John Preston

The empire strikes back

Britain recovered from the humiliating loss of her American colonies surprisingly swiftly. But a harsh fate awaited many of her loyalist supporters, according to John Preston

Something strange happened in New York on a cold November afternoon in 1783: the city effectively turned itself inside out. Mounted on a grey horse, George Washington marched down Manhattan at the head of the victorious US army. At the same time, British troops headed frantically in the opposite direction. When they reached the southernmost tip of the island, they clambered into longboats and rowed out to the Royal Navy ships waiting in the harbour.

All this, of course, left the thousands of loyalists who had supported the British during the War of Independence in a very tricky position. It’s tempting to characterise them as a lot of 18th-century Bufton Tuftons — rich, educated Anglicans who’d made the fatal mistake of pledging allegiance to their mother country rather than their adopted one.

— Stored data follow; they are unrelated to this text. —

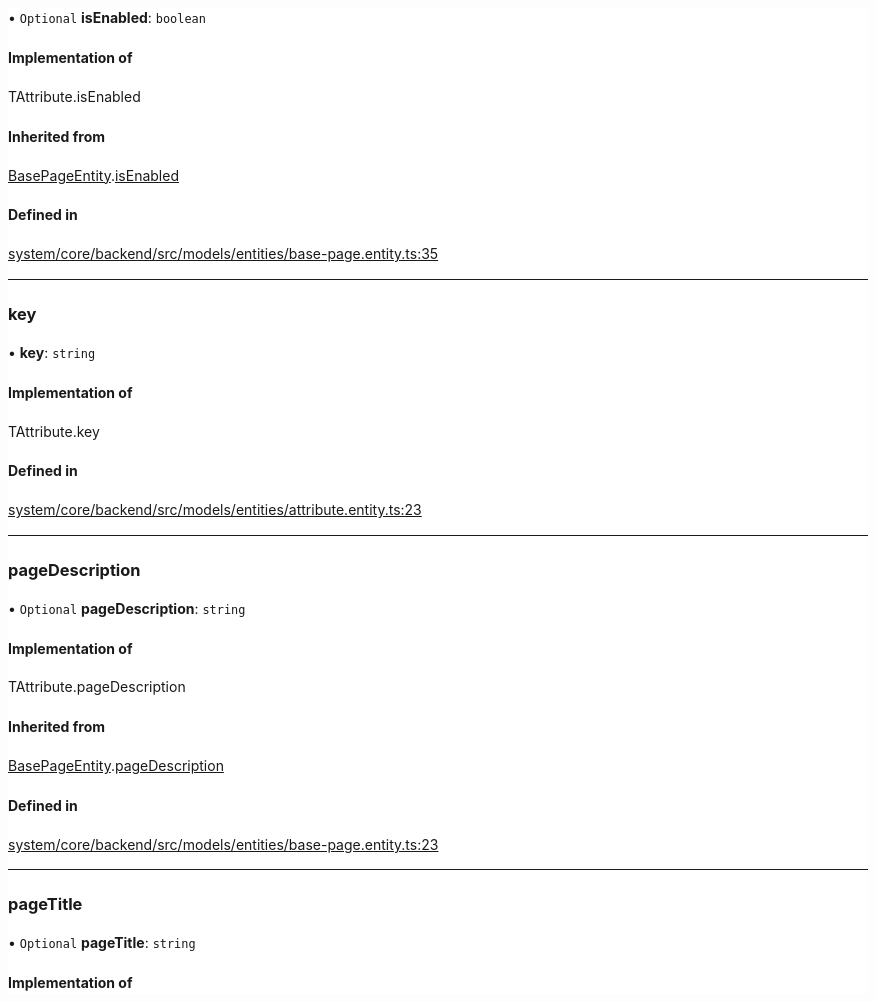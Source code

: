 • `Optional` **isEnabled**: `boolean`

#### Implementation of

TAttribute.isEnabled

#### Inherited from

[BasePageEntity](backend.BasePageEntity.md).[isEnabled](backend.BasePageEntity.md#isenabled)

#### Defined in

[system/core/backend/src/models/entities/base-page.entity.ts:35](https://github.com/CromwellCMS/Cromwell/blob/master/system/core/backend/src/models/entities/base-page.entity.ts#L35)

___

### key

• **key**: `string`

#### Implementation of

TAttribute.key

#### Defined in

[system/core/backend/src/models/entities/attribute.entity.ts:23](https://github.com/CromwellCMS/Cromwell/blob/master/system/core/backend/src/models/entities/attribute.entity.ts#L23)

___

### pageDescription

• `Optional` **pageDescription**: `string`

#### Implementation of

TAttribute.pageDescription

#### Inherited from

[BasePageEntity](backend.BasePageEntity.md).[pageDescription](backend.BasePageEntity.md#pagedescription)

#### Defined in

[system/core/backend/src/models/entities/base-page.entity.ts:23](https://github.com/CromwellCMS/Cromwell/blob/master/system/core/backend/src/models/entities/base-page.entity.ts#L23)

___

### pageTitle

• `Optional` **pageTitle**: `string`

#### Implementation of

In fact, they were a remarkably disparate bunch. Along with staunch Anglophiles such as William Franklin — only son of the American founding father Ben — there were large numbers of American Indians. There were also 20,000 former slaves who had agreed to fight for the British in return for their freedom. Among these were two dozen who had once belonged to Thomas Jefferson, principal author of the Declaration of Independence, and also one ‘Henry Washington’, formerly the property of George.

Soon around 60,000 loyalists, fearful of what the future might hold if they hung about, also decided the time had come to get out. Some went to Britain, some to Nova Scotia, some to the West Indies, some to Australia and some — most bizarrely of all — ended up founding a Utopian community in Sierra Leone.

As Maya Jasanoff is eager to point out, Liberty’s Exiles is the first history of the loyalist diaspora.